• **Source data**

□ □ □

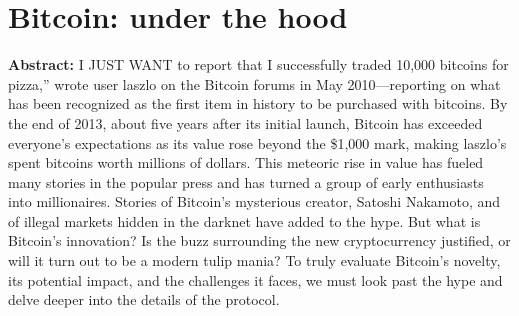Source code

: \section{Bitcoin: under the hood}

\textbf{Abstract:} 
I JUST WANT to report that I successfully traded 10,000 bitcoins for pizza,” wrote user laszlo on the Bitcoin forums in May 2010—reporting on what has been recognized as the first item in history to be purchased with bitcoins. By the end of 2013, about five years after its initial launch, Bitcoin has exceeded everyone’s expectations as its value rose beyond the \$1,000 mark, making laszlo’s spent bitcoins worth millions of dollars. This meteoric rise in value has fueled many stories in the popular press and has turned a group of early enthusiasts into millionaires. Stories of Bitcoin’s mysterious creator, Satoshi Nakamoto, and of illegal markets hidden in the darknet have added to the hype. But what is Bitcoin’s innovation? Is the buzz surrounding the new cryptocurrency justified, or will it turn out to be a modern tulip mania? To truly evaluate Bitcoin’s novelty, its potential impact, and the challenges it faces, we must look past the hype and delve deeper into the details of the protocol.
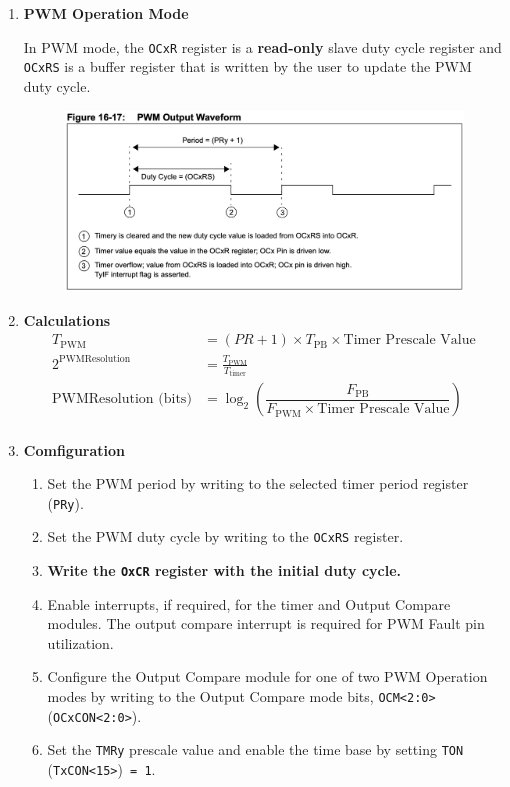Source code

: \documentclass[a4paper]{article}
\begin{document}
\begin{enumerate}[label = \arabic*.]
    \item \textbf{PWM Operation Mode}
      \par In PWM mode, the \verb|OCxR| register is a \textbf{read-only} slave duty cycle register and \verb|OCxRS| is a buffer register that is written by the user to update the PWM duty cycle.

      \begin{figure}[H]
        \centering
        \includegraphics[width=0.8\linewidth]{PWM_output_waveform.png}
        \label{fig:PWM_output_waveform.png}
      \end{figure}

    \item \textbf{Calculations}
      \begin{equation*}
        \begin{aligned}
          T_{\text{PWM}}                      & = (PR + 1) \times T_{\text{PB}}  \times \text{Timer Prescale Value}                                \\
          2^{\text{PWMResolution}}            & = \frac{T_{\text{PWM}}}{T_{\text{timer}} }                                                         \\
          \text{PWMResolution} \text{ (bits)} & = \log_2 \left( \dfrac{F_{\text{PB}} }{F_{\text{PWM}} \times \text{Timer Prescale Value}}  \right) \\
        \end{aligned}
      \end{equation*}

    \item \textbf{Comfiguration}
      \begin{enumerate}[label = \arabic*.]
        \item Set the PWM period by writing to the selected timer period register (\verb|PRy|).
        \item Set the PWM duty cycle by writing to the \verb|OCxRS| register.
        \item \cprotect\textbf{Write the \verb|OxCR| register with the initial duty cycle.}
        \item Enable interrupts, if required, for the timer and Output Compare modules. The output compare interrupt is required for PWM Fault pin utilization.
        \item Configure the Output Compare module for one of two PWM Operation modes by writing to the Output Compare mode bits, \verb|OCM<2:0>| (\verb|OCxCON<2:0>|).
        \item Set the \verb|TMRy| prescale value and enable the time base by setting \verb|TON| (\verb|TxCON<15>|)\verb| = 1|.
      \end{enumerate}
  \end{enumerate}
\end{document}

□ □ □

• **Directions for this task**
Print every record above exactly, with no pictures.

• **Worked solution**
Source code

: \section{Bitcoin: under the hood}

\textbf{Abstract:} 
I JUST WANT to report that I successfully traded 10,000 bitcoins for pizza,” wrote user laszlo on the Bitcoin forums in May 2010—reporting on what has been recognized as the first item in history to be purchased with bitcoins. By the end of 2013, about five years after its initial launch, Bitcoin has exceeded everyone’s expectations as its value rose beyond the \$1,000 mark, making laszlo’s spent bitcoins worth millions of dollars. This meteoric rise in value has fueled many stories in the popular press and has turned a group of early enthusiasts into millionaires. Stories of Bitcoin’s mysterious creator, Satoshi Nakamoto, and of illegal markets hidden in the darknet have added to the hype. But what is Bitcoin’s innovation? Is the buzz surrounding the new cryptocurrency justified, or will it turn out to be a modern tulip mania? To truly evaluate Bitcoin’s novelty, its potential impact, and the challenges it faces, we must look past the hype and delve deeper into the details of the protocol.
Source code

: \documentclass[a4paper]{article}
\begin{document}
\begin{enumerate}[label = \arabic*.]
    \item \textbf{PWM Operation Mode}
      \par In PWM mode, the \verb|OCxR| register is a \textbf{read-only} slave duty cycle register and \verb|OCxRS| is a buffer register that is written by the user to update the PWM duty cycle.

      \begin{figure}[H]
        \centering
        \includegraphics[width=0.8\linewidth]{PWM_output_waveform.png}
        \label{fig:PWM_output_waveform.png}
      \end{figure}

    \item \textbf{Calculations}
      \begin{equation*}
        \begin{aligned}
          T_{\text{PWM}}                      & = (PR + 1) \times T_{\text{PB}}  \times \text{Timer Prescale Value}                                \\
          2^{\text{PWMResolution}}            & = \frac{T_{\text{PWM}}}{T_{\text{timer}} }                                                         \\
          \text{PWMResolution} \text{ (bits)} & = \log_2 \left( \dfrac{F_{\text{PB}} }{F_{\text{PWM}} \times \text{Timer Prescale Value}}  \right) \\
        \end{aligned}
      \end{equation*}

    \item \textbf{Comfiguration}
      \begin{enumerate}[label = \arabic*.]
        \item Set the PWM period by writing to the selected timer period register (\verb|PRy|).
        \item Set the PWM duty cycle by writing to the \verb|OCxRS| register.
        \item \cprotect\textbf{Write the \verb|OxCR| register with the initial duty cycle.}
        \item Enable interrupts, if required, for the timer and Output Compare modules. The output compare interrupt is required for PWM Fault pin utilization.
        \item Configure the Output Compare module for one of two PWM Operation modes by writing to the Output Compare mode bits, \verb|OCM<2:0>| (\verb|OCxCON<2:0>|).
        \item Set the \verb|TMRy| prescale value and enable the time base by setting \verb|TON| (\verb|TxCON<15>|)\verb| = 1|.
      \end{enumerate}
  \end{enumerate}
\end{document}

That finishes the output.